The 2025 Cyril Foster Lecture brings together two leading, internationally renowned speakers on peace activism and peacekeeping.
Dan “Fig” Leaf is the Managing Director of Phase Minus 1, LLC (PM1), a company he formed in 2017. His focus areas include peace on the Korean Peninsula, the US-Viet Nam relationship, conflict resolution, effective governance, and strategic leadership. He provides independent consulting services on cyber security solutions, adaptive learning systems, and AI-enabled planning tools. A decorated combat fighter pilot, Fig has more than 3,600 flight hours, including F-15 and F-16 combat missions during a 33-year USAF career that culminated in duties as the Deputy Commander of U.S. Pacific Command (PACOM) 2005-2008.
This year’s Cyril Foster lecture focuses on How to End Wars: Pragmatic Approaches to Peacebuilding.
Dan, why is this such an important topic and what is its relevance to us today?
North Korea has the nuclear weapons, delivery means, and first-use doctrine that make an accidental or intentional genuine possibility. Kim Jong-un has seen US policy since the failed summitry with President Trump as wholly hostile and therefore ceased all official contact with the U.S. government. We know that the risk of nuclear war with Korea is real; the suffering of ordinary North Koreans is also real; the policies of the last 30+ years have failed to reduce risk or alleviate suffering, and we must find an alternate approach; one option is to address the pre-existing condition, the state of war existent since the war started in 1950 and not ended by the Armistice Agreement.
You have travelled the Indo-Asia Pacific region extensively researching areas of conflict resolution governance, strategic leadership, and Women, Peace and Security – as well as a long military career – how has this experience impacted your research?
I have learnt that:
Fighter pilots are necessarily pragmatic – they care about what works. Everything else can kill you.
Service in Korea (two tours, four years), Japan (four years) and Hawaii (two tours, four years) made the standoff with North Korea a central element in my military service.
My experience in air and land combat led me to reflect deeply about the morality of war, and the need to ensure that in all cases, armed conflict is the last resort.

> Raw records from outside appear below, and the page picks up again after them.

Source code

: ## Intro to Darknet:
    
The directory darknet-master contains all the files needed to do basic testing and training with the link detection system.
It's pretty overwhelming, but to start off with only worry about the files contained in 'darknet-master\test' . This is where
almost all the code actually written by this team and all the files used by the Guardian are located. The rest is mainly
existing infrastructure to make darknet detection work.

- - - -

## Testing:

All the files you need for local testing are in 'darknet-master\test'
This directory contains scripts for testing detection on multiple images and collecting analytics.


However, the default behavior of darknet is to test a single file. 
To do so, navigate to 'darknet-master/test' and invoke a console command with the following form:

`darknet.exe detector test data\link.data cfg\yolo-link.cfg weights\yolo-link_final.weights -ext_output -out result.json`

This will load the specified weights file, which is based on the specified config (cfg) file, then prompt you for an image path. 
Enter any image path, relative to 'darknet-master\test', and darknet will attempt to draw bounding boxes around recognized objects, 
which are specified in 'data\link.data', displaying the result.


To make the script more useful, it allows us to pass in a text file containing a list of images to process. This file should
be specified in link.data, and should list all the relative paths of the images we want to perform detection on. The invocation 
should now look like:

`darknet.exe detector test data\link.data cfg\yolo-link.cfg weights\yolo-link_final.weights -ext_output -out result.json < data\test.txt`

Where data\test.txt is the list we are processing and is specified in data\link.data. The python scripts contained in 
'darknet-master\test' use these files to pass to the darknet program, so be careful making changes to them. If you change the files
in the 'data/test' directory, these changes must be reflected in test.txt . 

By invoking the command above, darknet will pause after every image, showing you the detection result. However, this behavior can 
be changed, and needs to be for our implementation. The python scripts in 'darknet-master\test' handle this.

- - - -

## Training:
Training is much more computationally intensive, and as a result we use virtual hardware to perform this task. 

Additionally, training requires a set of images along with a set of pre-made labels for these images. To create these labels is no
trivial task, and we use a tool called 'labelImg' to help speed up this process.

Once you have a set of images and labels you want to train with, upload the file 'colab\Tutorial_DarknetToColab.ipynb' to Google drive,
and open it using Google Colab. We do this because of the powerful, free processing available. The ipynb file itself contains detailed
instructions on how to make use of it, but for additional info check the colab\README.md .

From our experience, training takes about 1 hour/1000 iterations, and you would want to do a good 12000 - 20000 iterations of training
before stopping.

Serving as the Director of the Daniel K. Inouye Asia-Pacific Center for Security Studies for five years gave me the opportunity to turn that reflection into active advocacy for a different approach to reducing the risk on the Korean Peninsula.

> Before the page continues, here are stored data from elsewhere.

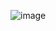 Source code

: ![image](https://github.com/BakuEngineeringUniversity/bi-android-esatiyev/assets/108625030/52a1fbd4-2ad6-4d7a-9931-74424b0ea668)
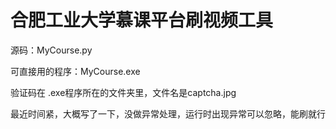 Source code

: # 合肥工业大学慕课平台刷视频工具
源码：MyCourse.py

可直接用的程序：MyCourse.exe

验证码在 .exe程序所在的文件夹里，文件名是captcha.jpg

最近时间紧，大概写了一下，没做异常处理，运行时出现异常可以忽略，能刷就行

Your research talks about a need for a “comprehensive, federated strategy which addresses the various threads independently to establish a lasting peace on the peninsula” – can you tell us a little more about this and why this approach is important?

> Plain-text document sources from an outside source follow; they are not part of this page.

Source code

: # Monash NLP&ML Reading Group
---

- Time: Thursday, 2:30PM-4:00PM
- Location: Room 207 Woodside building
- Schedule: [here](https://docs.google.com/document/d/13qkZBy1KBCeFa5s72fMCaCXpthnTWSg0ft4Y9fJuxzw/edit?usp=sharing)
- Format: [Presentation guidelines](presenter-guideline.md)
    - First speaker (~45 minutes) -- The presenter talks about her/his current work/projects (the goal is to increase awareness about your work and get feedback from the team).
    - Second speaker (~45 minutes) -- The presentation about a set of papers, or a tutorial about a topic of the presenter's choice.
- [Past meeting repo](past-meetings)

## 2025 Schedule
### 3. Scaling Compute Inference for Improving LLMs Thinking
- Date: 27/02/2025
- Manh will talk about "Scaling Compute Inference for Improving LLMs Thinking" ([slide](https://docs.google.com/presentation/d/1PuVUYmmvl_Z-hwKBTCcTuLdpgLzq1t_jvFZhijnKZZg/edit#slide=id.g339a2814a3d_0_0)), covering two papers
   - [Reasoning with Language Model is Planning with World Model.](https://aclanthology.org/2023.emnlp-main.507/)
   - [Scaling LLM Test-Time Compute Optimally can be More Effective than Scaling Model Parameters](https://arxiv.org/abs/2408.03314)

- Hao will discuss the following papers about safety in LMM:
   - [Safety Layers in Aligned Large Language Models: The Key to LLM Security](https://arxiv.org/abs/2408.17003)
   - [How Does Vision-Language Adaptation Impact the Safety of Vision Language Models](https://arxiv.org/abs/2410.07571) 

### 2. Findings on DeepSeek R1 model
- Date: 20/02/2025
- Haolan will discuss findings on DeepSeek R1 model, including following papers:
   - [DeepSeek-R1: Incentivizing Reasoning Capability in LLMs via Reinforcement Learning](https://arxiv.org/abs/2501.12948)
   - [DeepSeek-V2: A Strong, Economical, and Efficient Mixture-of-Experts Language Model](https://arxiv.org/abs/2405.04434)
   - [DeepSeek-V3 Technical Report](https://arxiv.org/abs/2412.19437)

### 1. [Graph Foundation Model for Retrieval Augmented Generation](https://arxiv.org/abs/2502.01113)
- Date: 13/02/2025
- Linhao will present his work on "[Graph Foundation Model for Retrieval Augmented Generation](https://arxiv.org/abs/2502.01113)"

For years, all US policy has been focused on denuclearization, with other areas dependent upon progress in that regard before addressing human rights, sanctions, and humanitarian assistance. Our policy should be more comprehensive in the sense that all areas (big and small) where progress can be made should be considered. The lines of effort should be federated rather than allowing progress without insisting that the most important strategic goal, denuclearization of North Korea, be reached first.